RECORDS SUPPLIED =>

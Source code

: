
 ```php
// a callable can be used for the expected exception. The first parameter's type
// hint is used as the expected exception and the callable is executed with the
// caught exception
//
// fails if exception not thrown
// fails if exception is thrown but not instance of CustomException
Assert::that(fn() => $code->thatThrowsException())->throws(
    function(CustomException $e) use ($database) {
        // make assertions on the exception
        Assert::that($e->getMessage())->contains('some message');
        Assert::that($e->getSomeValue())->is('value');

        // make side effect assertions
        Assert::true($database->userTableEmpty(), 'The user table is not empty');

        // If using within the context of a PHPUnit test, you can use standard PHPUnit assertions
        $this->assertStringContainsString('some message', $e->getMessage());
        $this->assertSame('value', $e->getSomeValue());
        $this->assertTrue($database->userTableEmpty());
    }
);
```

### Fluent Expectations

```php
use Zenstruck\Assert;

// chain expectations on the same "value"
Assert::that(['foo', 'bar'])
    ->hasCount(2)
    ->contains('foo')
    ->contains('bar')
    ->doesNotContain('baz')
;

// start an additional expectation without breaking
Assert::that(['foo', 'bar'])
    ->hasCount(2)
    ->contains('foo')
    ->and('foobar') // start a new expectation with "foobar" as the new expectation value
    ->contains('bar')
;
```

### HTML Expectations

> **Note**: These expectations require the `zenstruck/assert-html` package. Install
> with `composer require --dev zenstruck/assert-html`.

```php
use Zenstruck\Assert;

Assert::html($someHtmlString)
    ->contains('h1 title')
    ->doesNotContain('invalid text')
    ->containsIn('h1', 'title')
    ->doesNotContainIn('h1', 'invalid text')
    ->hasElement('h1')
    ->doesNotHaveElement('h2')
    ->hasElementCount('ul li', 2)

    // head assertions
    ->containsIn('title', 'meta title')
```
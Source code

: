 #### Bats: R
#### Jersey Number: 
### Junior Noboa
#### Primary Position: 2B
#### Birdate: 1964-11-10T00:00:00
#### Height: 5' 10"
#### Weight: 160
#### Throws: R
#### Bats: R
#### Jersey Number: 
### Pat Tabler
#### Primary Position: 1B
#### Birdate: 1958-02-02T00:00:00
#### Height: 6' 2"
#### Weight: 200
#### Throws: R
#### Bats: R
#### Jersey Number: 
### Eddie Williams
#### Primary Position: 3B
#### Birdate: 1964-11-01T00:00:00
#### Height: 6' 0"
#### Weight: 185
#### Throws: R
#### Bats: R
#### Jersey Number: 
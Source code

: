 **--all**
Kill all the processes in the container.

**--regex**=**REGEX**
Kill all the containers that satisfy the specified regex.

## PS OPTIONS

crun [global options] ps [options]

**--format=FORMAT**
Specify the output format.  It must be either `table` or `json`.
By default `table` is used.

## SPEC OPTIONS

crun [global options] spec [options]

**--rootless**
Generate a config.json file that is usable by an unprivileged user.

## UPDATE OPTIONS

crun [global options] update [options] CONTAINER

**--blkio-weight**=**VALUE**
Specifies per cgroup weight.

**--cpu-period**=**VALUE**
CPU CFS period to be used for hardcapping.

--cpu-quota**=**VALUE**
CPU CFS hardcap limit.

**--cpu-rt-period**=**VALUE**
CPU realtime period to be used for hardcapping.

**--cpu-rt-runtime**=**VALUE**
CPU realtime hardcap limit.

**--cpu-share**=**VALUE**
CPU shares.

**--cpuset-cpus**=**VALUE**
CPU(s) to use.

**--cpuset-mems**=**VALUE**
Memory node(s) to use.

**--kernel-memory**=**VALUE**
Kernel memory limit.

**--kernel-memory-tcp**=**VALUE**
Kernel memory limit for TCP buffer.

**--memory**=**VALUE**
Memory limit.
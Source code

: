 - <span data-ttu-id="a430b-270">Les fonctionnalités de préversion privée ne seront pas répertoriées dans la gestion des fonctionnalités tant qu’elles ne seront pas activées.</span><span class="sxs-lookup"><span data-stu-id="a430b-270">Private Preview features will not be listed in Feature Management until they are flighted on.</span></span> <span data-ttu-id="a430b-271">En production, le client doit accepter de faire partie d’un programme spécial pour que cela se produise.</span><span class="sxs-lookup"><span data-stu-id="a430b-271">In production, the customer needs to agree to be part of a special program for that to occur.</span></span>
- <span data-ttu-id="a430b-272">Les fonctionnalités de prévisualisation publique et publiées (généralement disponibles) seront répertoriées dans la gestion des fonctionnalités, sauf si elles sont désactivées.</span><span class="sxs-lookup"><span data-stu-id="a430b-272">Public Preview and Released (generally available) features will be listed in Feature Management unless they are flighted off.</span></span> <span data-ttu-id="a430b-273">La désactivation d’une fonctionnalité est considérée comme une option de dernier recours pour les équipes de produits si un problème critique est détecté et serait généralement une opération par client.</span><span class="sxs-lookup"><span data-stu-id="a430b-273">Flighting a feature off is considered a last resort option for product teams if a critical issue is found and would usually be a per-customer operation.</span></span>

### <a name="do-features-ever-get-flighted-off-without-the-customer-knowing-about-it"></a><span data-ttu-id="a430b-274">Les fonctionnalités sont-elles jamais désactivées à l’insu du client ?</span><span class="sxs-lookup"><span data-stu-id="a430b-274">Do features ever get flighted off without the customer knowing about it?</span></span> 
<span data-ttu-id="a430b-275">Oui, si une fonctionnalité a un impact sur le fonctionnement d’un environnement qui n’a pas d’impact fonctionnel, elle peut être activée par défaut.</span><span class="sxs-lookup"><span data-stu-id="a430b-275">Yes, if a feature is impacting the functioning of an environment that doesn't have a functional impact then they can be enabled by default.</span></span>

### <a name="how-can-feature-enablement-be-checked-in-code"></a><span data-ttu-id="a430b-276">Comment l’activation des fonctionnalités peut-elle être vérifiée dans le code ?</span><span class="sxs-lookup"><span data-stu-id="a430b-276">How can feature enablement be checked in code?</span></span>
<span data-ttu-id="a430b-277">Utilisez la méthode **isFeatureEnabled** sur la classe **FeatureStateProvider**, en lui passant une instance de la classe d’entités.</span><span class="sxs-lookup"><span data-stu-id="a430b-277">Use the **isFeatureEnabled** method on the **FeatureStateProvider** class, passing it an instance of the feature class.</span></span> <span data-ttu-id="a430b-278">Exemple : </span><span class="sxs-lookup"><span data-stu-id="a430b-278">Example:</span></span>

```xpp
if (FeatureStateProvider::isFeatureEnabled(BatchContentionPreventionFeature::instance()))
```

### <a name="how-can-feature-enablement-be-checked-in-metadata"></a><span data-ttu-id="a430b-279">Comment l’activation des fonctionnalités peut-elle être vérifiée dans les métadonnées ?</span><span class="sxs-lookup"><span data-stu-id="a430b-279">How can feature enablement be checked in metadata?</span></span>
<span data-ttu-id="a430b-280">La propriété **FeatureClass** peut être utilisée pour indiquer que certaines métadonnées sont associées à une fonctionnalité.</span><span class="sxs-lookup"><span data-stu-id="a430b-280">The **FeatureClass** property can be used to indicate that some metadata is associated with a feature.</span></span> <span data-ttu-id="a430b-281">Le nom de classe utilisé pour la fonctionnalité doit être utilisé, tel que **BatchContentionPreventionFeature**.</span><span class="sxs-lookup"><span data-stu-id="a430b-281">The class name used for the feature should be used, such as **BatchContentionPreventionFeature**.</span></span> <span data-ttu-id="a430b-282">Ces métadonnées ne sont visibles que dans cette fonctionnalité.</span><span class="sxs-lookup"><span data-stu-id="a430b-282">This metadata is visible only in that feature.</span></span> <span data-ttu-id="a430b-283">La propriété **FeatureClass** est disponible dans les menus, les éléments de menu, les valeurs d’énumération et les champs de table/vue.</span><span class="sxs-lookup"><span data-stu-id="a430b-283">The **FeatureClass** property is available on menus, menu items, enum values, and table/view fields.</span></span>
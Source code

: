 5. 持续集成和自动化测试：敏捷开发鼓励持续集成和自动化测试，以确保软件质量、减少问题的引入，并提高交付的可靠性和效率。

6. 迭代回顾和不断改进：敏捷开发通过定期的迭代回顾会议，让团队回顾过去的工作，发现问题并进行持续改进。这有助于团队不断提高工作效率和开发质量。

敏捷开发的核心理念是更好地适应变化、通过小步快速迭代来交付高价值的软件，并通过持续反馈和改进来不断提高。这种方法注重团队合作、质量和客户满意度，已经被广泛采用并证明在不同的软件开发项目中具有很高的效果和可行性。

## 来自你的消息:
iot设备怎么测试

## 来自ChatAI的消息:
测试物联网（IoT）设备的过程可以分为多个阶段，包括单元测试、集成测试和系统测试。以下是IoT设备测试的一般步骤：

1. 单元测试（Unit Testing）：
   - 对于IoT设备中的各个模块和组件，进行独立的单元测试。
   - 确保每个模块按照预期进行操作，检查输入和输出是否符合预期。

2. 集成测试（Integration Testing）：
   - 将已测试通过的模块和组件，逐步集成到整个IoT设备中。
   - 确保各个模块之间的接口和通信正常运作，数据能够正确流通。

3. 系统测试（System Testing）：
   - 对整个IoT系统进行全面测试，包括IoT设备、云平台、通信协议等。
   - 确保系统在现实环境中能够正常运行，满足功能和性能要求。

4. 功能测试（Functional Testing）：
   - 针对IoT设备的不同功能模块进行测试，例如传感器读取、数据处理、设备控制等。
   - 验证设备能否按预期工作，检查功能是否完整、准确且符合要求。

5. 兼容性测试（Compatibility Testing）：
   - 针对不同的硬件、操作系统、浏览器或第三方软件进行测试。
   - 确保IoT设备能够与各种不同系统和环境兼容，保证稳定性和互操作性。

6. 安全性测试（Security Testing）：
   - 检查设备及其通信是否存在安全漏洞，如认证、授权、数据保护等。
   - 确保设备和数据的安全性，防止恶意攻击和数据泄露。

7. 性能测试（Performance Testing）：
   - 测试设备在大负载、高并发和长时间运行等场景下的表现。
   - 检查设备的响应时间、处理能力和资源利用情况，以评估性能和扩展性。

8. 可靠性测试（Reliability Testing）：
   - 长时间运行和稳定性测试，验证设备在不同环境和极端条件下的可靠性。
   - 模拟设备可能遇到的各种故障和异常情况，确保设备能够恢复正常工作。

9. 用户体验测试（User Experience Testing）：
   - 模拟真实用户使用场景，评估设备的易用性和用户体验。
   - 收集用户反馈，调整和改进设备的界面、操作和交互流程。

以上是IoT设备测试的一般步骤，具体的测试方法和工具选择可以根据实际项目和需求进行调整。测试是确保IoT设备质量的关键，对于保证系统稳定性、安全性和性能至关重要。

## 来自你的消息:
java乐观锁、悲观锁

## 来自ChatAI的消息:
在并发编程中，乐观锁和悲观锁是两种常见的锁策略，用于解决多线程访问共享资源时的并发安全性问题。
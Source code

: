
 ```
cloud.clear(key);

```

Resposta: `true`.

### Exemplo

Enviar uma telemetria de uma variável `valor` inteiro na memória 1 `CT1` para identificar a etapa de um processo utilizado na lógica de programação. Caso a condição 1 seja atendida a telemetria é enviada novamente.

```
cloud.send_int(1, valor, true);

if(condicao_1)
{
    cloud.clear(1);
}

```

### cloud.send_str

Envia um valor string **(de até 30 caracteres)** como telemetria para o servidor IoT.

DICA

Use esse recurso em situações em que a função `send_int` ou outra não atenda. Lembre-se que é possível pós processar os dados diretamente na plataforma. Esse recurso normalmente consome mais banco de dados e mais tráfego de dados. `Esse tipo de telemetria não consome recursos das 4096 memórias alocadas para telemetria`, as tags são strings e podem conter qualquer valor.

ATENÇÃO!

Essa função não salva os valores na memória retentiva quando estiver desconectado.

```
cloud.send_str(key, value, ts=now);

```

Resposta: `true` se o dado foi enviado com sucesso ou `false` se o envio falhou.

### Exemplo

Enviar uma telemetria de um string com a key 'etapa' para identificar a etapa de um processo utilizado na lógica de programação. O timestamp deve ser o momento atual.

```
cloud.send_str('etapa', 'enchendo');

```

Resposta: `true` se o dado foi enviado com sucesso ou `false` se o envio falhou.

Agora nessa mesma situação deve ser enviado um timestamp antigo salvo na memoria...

EXERCISE DIRECTIONS =>
Repeat only the lines from the one holding "在并发编程中，乐观锁和悲观锁" through the last line of the data.

RESPONSE =>
在并发编程中，乐观锁和悲观锁是两种常见的锁策略，用于解决多线程访问共享资源时的并发安全性问题。
Source code

:
 ```
cloud.clear(key);

```

Resposta: `true`.

### Exemplo

Enviar uma telemetria de uma variável `valor` inteiro na memória 1 `CT1` para identificar a etapa de um processo utilizado na lógica de programação. Caso a condição 1 seja atendida a telemetria é enviada novamente.

```
cloud.send_int(1, valor, true);

if(condicao_1)
{
    cloud.clear(1);
}

```

### cloud.send_str

Envia um valor string **(de até 30 caracteres)** como telemetria para o servidor IoT.

DICA

Use esse recurso em situações em que a função `send_int` ou outra não atenda. Lembre-se que é possível pós processar os dados diretamente na plataforma. Esse recurso normalmente consome mais banco de dados e mais tráfego de dados. `Esse tipo de telemetria não consome recursos das 4096 memórias alocadas para telemetria`, as tags são strings e podem conter qualquer valor.

ATENÇÃO!

Essa função não salva os valores na memória retentiva quando estiver desconectado.

```
cloud.send_str(key, value, ts=now);

```

Resposta: `true` se o dado foi enviado com sucesso ou `false` se o envio falhou.

### Exemplo

Enviar uma telemetria de um string com a key 'etapa' para identificar a etapa de um processo utilizado na lógica de programação. O timestamp deve ser o momento atual.

```
cloud.send_str('etapa', 'enchendo');

```

Resposta: `true` se o dado foi enviado com sucesso ou `false` se o envio falhou.

Agora nessa mesma situação deve ser enviado um timestamp antigo salvo na memoria...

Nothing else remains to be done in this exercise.